**Dataset entries**

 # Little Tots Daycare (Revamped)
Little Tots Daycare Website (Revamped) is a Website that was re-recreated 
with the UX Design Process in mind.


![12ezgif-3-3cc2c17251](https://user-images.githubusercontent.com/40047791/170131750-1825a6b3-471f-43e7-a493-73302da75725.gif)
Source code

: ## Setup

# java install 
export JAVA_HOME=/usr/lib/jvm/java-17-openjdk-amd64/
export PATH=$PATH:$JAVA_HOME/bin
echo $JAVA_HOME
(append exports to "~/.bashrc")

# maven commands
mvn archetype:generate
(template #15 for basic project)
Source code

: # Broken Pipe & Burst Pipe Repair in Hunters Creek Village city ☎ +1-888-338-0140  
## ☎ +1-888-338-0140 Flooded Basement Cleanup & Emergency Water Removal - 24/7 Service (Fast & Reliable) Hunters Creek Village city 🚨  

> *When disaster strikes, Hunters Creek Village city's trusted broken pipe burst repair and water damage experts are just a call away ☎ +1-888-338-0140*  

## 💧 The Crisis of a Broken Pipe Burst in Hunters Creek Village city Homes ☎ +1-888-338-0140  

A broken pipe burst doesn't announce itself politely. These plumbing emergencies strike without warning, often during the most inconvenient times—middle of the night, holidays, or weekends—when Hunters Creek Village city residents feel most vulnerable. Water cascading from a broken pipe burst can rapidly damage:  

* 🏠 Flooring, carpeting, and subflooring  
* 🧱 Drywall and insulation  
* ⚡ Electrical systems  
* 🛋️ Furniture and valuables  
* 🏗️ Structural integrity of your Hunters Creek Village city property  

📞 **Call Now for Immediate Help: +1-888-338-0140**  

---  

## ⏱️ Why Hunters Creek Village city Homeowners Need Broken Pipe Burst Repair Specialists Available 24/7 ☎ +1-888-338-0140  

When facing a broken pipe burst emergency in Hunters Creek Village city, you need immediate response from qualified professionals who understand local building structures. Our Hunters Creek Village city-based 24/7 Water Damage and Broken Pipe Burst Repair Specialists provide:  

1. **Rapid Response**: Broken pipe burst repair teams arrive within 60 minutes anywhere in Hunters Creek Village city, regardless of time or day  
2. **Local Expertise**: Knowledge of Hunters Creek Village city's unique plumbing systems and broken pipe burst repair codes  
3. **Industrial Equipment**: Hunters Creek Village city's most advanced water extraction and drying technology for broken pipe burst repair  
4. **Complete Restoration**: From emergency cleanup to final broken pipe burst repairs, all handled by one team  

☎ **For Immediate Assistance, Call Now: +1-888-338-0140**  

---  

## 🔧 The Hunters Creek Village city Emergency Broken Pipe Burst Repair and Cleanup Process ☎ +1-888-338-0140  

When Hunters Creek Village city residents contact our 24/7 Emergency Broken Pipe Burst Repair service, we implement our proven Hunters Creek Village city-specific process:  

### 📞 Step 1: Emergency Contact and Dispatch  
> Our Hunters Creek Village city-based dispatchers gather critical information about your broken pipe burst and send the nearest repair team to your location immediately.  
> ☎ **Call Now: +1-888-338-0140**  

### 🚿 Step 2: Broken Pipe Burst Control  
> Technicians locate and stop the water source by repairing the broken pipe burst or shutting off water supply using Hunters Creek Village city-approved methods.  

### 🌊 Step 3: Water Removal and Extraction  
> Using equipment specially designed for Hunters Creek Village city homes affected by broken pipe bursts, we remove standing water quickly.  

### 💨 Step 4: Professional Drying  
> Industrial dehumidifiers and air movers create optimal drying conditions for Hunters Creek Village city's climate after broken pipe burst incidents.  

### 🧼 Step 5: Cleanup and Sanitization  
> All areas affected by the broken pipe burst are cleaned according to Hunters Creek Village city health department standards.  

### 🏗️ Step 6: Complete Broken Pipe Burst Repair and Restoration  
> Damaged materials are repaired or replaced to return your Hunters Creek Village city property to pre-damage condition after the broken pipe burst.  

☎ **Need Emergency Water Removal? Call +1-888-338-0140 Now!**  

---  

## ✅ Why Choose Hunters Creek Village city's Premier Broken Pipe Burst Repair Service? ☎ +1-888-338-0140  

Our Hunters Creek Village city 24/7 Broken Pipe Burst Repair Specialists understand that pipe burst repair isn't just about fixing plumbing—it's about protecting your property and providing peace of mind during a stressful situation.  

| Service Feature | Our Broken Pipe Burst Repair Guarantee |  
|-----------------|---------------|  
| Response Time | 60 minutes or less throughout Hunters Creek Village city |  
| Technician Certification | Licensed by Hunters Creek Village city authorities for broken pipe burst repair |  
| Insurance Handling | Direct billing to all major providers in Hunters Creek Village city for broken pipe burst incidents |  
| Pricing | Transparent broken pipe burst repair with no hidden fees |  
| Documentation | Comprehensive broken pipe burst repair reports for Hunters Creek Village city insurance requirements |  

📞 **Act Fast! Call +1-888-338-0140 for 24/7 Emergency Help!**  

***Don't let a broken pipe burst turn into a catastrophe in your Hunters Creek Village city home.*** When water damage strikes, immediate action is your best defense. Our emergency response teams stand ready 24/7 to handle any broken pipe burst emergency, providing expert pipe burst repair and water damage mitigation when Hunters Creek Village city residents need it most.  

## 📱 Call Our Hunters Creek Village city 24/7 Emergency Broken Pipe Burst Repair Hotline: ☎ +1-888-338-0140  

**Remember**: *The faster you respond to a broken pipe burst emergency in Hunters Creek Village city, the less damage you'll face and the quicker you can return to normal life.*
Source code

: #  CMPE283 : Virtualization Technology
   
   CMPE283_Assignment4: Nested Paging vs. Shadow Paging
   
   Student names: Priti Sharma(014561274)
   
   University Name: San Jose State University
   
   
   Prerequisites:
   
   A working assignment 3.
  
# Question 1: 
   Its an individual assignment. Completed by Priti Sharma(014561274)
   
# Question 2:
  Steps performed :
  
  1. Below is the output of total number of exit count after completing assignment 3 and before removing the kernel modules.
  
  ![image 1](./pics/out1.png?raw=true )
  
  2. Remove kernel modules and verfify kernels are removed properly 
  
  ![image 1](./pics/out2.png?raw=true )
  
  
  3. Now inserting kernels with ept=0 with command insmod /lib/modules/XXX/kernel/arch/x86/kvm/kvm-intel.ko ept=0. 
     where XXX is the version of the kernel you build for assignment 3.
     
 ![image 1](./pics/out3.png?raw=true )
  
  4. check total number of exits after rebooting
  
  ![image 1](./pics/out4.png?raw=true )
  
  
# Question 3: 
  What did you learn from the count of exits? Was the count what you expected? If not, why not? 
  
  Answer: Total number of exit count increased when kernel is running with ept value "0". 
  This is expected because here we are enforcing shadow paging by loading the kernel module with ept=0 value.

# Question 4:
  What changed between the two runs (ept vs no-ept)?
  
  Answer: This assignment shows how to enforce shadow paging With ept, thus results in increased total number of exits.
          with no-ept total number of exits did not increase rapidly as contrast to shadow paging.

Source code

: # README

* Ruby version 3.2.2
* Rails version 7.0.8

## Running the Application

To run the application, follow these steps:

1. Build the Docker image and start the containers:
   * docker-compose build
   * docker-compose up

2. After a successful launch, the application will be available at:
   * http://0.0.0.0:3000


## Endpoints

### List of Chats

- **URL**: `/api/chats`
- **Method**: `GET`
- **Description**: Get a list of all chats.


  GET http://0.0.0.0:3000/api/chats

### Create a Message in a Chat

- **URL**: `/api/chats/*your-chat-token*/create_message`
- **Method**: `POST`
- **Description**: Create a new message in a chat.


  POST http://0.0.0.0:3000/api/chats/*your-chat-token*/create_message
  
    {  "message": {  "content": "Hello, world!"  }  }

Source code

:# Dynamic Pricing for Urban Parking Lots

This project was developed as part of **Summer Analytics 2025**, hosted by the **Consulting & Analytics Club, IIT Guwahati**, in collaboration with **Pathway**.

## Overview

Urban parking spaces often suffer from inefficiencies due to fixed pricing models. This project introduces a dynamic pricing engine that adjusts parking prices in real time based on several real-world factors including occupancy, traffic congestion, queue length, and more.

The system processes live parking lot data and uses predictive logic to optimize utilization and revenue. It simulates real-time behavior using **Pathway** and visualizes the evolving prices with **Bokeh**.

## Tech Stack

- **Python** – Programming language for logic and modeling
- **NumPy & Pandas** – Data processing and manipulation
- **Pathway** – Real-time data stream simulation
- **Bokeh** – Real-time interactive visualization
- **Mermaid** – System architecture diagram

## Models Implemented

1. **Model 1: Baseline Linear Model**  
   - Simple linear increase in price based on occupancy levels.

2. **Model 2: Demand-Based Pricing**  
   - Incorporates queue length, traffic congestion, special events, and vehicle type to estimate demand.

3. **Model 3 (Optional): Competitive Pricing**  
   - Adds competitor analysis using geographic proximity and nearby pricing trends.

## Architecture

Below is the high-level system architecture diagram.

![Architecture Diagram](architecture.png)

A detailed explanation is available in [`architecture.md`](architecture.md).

**Task description**
Only lines containing the string "logic" are needed. Pull each of them out of the records above.

**Answer box**
The system processes live parking lot data and uses predictive logic to optimize utilization and revenue. It simulates real-time behavior using **Pathway** and visualizes the evolving prices with **Bokeh**.
- **Python** – Programming language for logic and modeling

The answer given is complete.